## Overview
This notebook shows how to create RDD and convert the RDD into DataFrame in pyspark using different ways and options. 

#### **Contents :**

- **Create a PySpark RDD**
- **Convert PySpark RDD to DataFrame**

This is a **Python** notebook so the default cell type is Python.
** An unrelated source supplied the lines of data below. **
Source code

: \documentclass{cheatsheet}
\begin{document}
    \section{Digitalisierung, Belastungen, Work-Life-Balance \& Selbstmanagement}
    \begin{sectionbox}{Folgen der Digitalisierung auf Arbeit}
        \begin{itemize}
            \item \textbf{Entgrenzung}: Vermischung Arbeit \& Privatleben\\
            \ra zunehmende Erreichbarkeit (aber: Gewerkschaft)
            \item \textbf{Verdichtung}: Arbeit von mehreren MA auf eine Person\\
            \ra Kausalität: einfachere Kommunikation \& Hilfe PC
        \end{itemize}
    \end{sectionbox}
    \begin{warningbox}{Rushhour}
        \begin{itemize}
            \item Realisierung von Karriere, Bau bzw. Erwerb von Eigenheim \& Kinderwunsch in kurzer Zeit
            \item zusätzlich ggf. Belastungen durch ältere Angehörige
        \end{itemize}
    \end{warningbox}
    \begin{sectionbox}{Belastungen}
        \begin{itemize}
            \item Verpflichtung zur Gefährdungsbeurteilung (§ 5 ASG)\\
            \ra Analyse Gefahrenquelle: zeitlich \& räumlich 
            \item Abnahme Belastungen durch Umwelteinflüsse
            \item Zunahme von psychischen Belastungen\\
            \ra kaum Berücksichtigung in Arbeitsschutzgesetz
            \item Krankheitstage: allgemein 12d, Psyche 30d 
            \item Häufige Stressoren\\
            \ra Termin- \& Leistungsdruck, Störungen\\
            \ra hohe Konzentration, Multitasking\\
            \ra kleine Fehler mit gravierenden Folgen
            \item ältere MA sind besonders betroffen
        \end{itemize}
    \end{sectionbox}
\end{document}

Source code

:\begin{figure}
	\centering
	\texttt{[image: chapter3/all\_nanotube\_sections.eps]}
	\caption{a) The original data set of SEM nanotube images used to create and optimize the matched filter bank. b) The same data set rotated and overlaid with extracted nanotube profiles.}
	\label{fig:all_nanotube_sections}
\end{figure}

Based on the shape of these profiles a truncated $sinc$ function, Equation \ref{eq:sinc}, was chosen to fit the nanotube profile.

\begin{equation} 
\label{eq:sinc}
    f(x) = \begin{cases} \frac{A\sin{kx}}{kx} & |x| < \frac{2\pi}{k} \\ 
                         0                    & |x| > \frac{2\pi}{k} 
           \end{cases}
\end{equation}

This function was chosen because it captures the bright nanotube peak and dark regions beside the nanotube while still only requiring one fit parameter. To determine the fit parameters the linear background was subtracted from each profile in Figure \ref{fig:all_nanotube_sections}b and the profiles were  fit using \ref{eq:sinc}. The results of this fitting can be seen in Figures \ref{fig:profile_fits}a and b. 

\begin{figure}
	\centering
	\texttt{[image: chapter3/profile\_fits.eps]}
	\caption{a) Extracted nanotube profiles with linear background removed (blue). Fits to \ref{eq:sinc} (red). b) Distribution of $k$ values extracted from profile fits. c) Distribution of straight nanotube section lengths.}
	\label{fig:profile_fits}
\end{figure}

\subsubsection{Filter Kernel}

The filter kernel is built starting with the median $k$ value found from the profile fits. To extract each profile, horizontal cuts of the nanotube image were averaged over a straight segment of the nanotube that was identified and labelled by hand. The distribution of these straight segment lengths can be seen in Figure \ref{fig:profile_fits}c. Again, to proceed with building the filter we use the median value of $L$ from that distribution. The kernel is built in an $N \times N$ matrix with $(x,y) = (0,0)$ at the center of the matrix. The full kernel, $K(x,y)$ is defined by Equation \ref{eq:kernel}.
However, you can use different languages by using the `%LANGUAGE` magic command. `Python`, `Scala(%scala)`, `SQL(%sql)`, `FileStore(%fs)` and `R(%r)` all are supported.

**Spark RDD Documentation Link**
- https://spark.apache.org/docs/latest/rdd-programming-guide.html#resilient-distributed-datasets-rdds

#### Create a PySpark RDD
In PySpark, when you have data in a list meaning you have a collection of data in a PySpark driver memory when you create an RDD, this collection is going to be parallelized.

In [0]:
dept = [("Finance",10),("Marketing",20),("Sales",30),("IT",40)]
rdd = spark.sparkContext.parallelize(dept)

print(rdd.collect())

[('Finance', 10), ('Marketing', 20), ('Sales', 30), ('IT', 40)]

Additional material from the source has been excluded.